Cette salle est bruyante, pleine, d’engins retentissans que met en mouvement une machine à vapeur de quarante-six chevaux. Une série de laminoirs gradués reçoit successivement, comprime et écrase les lames qu’on y fait glisser. Quand une lame a passé douze fois sous les cylindres des laminoirs, le métal est écroui, c’est-à-dire qu’il a acquis un degré de densité tel qu’une nouvelle pression le briserait. Alors, pour rendre l’équilibre naturel aux molécules qui le composent, on le met au four afin qu’il y soit recuit. Les lames, placées sur une sole tournante, sont alternativement et régulièrement léchées par les langues d’un feu de charbon clair et ardent qui leur donne une certaine malléabilité ; dix fois encore après cette opération, on les soumet au laminage, puis on recuit de nouveau. La lame est alors bien près d’être terminée, mais il faut qu’elle subisse une dernière préparation qui la rendra tout à fait propre à être monnayée. Elle est placée sur le dragon, qui n’est autre chose qu’un banc à tirer dans lequel le métal, entraîné par une chaîne sans fin à travers une ouverture oblongue ménagée entre deux surfaces d’acier, acquiert une égalité d’épaisseur irréprochable. Si mathématiques que soient les mouvemens des laminoirs et du dragon, ils peuvent cependant être restés en-deçà du but qu’on se proposait d’atteindre ou l’avoir dépassé. On saisit la lame, qui maintenant est de venue une bande[1] ; à l’aide d’un emporte-pièce, on y enlève trois flans, un au centre, un à chaque extrémité, et on les pèse ; s’ils sont trop lourds, la lame est étirée de nouveau ; s’ils sont trop légers, elle est reportée à la fonte. Si la différence n’est que minime, on la soumet à un découpoir dont la lunette est plus ou moins large, car la tolérance de deux millièmes en-deçà ou au-delà qu’on accorde à la fabrication, et qu’on nommait, il y a peu d’années encore, les remèdes du poids et de la loi, s’applique au poids, au titre et au module.

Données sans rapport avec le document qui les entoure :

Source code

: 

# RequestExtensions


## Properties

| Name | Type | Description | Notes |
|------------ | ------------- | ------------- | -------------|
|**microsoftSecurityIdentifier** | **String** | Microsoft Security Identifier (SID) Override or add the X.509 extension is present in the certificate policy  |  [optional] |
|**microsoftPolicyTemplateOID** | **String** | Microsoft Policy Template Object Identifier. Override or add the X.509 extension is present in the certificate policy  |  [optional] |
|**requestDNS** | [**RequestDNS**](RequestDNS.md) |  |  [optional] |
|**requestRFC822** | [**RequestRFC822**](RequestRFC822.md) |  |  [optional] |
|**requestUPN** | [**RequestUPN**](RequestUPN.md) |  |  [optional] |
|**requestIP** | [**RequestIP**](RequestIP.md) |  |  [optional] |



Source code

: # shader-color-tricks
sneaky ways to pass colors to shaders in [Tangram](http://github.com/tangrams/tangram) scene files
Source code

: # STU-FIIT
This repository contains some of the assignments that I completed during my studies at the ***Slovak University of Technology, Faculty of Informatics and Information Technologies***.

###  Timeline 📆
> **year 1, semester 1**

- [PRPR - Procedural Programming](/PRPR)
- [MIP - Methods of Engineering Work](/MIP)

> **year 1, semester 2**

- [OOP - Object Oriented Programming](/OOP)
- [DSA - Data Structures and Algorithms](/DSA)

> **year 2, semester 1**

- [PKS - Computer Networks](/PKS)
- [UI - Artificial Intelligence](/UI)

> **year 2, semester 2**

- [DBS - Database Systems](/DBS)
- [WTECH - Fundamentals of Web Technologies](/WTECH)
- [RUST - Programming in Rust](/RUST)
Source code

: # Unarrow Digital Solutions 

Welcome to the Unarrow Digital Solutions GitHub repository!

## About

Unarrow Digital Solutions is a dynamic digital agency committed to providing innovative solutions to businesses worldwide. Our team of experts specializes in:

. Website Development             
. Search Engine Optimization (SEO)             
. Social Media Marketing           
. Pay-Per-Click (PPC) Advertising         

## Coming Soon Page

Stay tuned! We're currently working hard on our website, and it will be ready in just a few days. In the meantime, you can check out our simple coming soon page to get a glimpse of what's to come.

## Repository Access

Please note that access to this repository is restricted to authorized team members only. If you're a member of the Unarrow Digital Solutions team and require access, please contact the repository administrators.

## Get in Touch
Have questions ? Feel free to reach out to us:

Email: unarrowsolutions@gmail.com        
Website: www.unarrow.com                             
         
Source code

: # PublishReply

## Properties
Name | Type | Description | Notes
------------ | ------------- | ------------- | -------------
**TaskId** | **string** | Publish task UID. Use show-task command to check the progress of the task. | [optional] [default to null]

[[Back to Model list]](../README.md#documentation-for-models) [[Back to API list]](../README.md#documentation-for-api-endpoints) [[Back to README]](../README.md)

Le découpoir est mû aussi par la vapeur ; on n’a jamais vu un instrument plus pressé. Il se dépêche, il précipite ses coups, il fait plus de bruit à lui seul que tous les laminoirs réunis, il secoue l’établi sur lequel il manœuvre, il est franchement insupportable ; mais il peut tailler facilement 100,000 flans dans une journée. Un

  1. L’action des laminoirs et du dragon est considérable : une lame sortant de la lingoterie, ayant 8 millimètres d’épaisseur et 45 centimètres de long, a, lorsqu’elle est parvenue à l’état de bande, une épaisseur de 1 millimètre 3 et une longueur de 1 mètre 30 centimètres.